The USD/INR pair rallied to 86.90 on Monday, but the Indian Rupee remains under pressure due to rising crude prices, increased geopolitical risk, and a surprising rate cut from the RBI, all contributing to weaker overall investor sentiment.
India’s HSBC Composite PMI for June exceeded expectations, jumping from 59.3 to 61, but this uptick was of no relief, as global markets focused on the aftermath of U.S. airstrikes on Iranian nuclear sites.
Global Tensions Spark Risk Aversion, Boost USD Demand
The U.S. Dollar Index (DXY) rose above 99.00 as traders rushed into safe-haven assets. This came after the U.S. launched strikes on Iran’s Fordow, Natanz, and Esfahan nuclear facilities, drawing a sharp response from Tehran.
Iran now threatens to block the Strait of Hormuz, a vital oil transit route responsible for a quarter of global oil flow. Brent Crude surged to $78.80 per barrel, its highest in five months, raising concerns over India’s import bill.
According to Bernstein, a $10 crude price rise could increase India’s current account deficit by 0.11% of GDP. If tensions persist, the Rupee could fall toward 88/USD, analysts warn.
RBI’s Surprise Rate Cut Overshadows Positive PMI Data
The Reserve Bank of India (RBI) unexpectedly slashed the repo rate by 50 basis points to 5.5%, signaling a dovish shift aimed at boosting consumption and investment amid cooling domestic demand. This move, detailed in Friday’s meeting minutes, added pressure on the Indian Rupee despite encouraging economic signals.

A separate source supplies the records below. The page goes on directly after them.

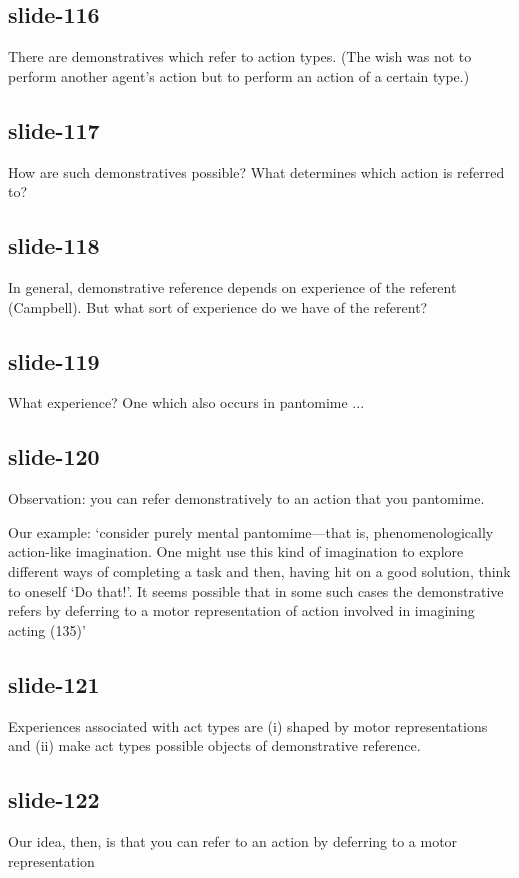 \documentclass[12pt,\papersize]{extarticle}
\begin{document}
\subsection{slide-116}
There are demonstratives which refer to action types.
(The wish was not to perform another agent’s action but to perform an action of a certain
type.)

\subsection{slide-117}
How are such demonstratives possible? What determines which action is referred to?

\subsection{slide-118}
In general, demonstrative reference depends on experience of the referent (Campbell).
But what sort of experience do we have of the referent?

\subsection{slide-119}
What experience?   One which also occurs in pantomime ...

\subsection{slide-120}
Observation: you can refer demonstratively to an action that you pantomime.

Our example: ‘consider purely mental pantomime—that is, phenomenologically
action-like imagination. One might use this kind of imagination to explore
different ways of completing a task and then, having hit on a good
solution, think to oneself ‘Do that!’. It seems possible that in some such
cases the demonstrative refers by deferring to a motor representation of
action involved in imagining acting (135)’

\subsection{slide-121}
Experiences associated with act types are (i) shaped by motor representations and (ii)
make act types possible objects of demonstrative reference.

\subsection{slide-122}
Our idea, then, is that you can
refer to an action by deferring to a motor representation
\end{document}
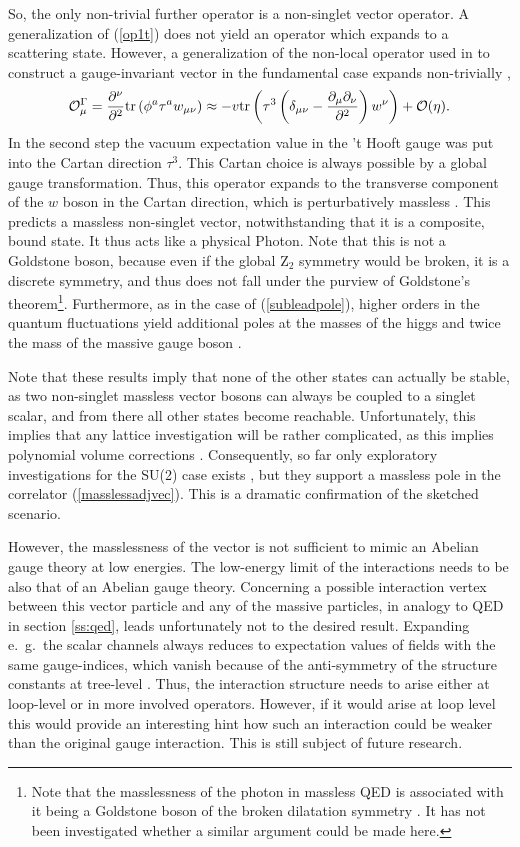 \documentclass[final,12pt,3p,longtitle]{elsarticle}
\newcommand*{\no}{\noindent}
\newcommand*{\be}{\begin{equation}}
\newcommand*{\ee}{\end{equation}}
\newcommand*{\pd}{\partial}
\newcommand*{\pdm}{\pd_{\mu}}
\newcommand*{\pdn}{\pd_{\nu}}
\newcommand*{\pref}[1]{(\ref{#1})}
\newcommand*{\mn}{{\mu\nu}}
\newcommand*{\tr}{\mathrm{tr}}
\newcommand*{\1}{1\!\!\!\bot}
\newcommand*{\op}{{\cal O}}
\begin{document}
So, the only non-trivial further operator is a non-singlet vector operator. A generalization of \pref{op1t} does not yield an operator which expands to a scattering state. However, a generalization of the non-local operator used in \cite{Frohlich:1981yi} to construct a gauge-invariant vector in the fundamental case expands non-trivially \cite{Maas:2017xzh},
\be
\op^\Gamma_\mu=\frac{\pd^\nu}{\pd^2}\tr\left(\phi^a\tau^aw_\mn\right)\approx-v\tr\left(\tau^3\left(\delta_\mn-\frac{\pdm\pdn}{\pd^2}\right)w^\nu\right)+\op(\eta)\label{masslessadjvec}.
\ee
\no In the second step the vacuum expectation value in the 't Hooft gauge was put into the Cartan direction $\tau^3$. This Cartan choice is always possible by a global gauge transformation. Thus, this operator expands to the transverse component of the $w$ boson in the Cartan direction, which is perturbatively massless \cite{Maas:2017xzh,O'Raifeartaigh:1986vq}. This predicts a massless non-singlet vector, notwithstanding that it is a composite, bound state. It thus acts like a physical Photon. Note that this is not a Goldstone boson, because even if the global Z$_2$ symmetry would be broken, it is a discrete symmetry, and thus does not fall under the purview of Goldstone's theorem\footnote{Note that the masslessness of the photon in massless QED is associated with it being a Goldstone boson of the broken dilatation symmetry \cite{Alkofer:2000wg,Lenz:1994tc}. It has not been investigated whether a similar argument could be made here.}. Furthermore, as in the case of \pref{subleadpole}, higher orders in the quantum fluctuations yield additional poles at the masses of the higgs and twice the mass of the massive gauge boson \cite{Maas:2017xzh}.

Note that these results imply that none of the other states can actually be stable, as two non-singlet massless vector bosons can always be coupled to a singlet scalar, and from there all other states become reachable. Unfortunately, this implies that any lattice investigation will be rather complicated, as this implies polynomial volume corrections \cite{Gattringer:2010zz,Luscher:1985dn}. Consequently, so far only exploratory investigations for the SU(2) case exists \cite{Lee:1985yi}, but they support a massless pole in the correlator \pref{masslessadjvec}. This is a dramatic confirmation of the sketched scenario.

However, the masslessness of the vector is not sufficient to mimic an Abelian gauge theory at low energies. The low-energy limit of the interactions needs to be also that of an Abelian gauge theory. Concerning a possible interaction vertex between this vector particle and any of the massive particles, in analogy to QED in section \ref{ss:qed}, leads unfortunately not to the desired result. Expanding e.\ g.\ the scalar channels always reduces to expectation values of fields with the same gauge-indices, which vanish because of the anti-symmetry of the structure constants at tree-level \cite{Sondenheimer:pc}. Thus, the interaction structure needs to arise either at loop-level or in more involved operators. However, if it would arise at loop level this would provide an interesting hint how such an interaction could be weaker than the original gauge interaction. This is still subject of future research.
\end{document}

HSBC’s flash PMI data showed continued strength in both manufacturing and services, supported by rising export orders and solid hiring. However, a broader global risk-off sentiment dampened market reaction. “Input and output prices are still rising, though more slowly,” said Pranjul Bhandari, Chief India Economist at HSBC, noting that private sector momentum remains intact despite external challenges.
Mixed Fed Signals Stir July Rate Cut Bets
Federal Reserve commentary remains split, with Governor Waller favoring a July rate cut based on a cooling labor market and lower tariff-induced inflation, while Richmond Fed’s Barkin is wary of ongoing price pressures. Meanwhile, USD/INR continues with a bullish tone above the 20-day EMA at 86.10. The 14-day RSI also remained above 60, signifying strong momentum. Robust resistance represents the April 11 high at 87.14, whereas the first level of support is at 86.10.
Conclusion
With oil prices rising, U.S.-Iran tensions escalating, and a dovish RBI, analysts expect the USD/INR pair to remain biased to the upside. Short-term sentiment remains bearish for INR, especially if Brent crude approaches the $100–$110 range projected by Goldman Sachs under a worst-case Hormuz scenario.